What you are asked to do: Please transcribe, exactly and only, the lines of the records below from the one holding "French Immersion, Graduated" to the very end.
Given information section start
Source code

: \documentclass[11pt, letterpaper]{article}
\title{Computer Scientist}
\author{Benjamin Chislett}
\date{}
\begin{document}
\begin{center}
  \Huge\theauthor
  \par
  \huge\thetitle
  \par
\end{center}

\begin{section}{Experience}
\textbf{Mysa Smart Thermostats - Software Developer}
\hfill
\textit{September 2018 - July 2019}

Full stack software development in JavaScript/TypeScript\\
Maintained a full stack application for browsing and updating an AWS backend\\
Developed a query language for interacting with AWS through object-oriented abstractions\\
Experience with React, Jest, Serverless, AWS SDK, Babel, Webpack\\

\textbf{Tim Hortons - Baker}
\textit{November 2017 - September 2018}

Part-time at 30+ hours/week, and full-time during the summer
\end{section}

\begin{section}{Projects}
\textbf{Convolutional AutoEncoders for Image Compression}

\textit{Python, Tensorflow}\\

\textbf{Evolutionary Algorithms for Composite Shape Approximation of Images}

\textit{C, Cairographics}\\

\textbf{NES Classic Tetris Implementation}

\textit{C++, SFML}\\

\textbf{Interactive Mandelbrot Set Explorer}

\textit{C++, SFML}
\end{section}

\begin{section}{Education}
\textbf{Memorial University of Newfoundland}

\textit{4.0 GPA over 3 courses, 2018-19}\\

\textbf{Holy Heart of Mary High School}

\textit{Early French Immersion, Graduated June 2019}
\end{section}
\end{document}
Given information section end
Your solution:
\textit{Early French Immersion, Graduated June 2019}
\end{section}
\end{document}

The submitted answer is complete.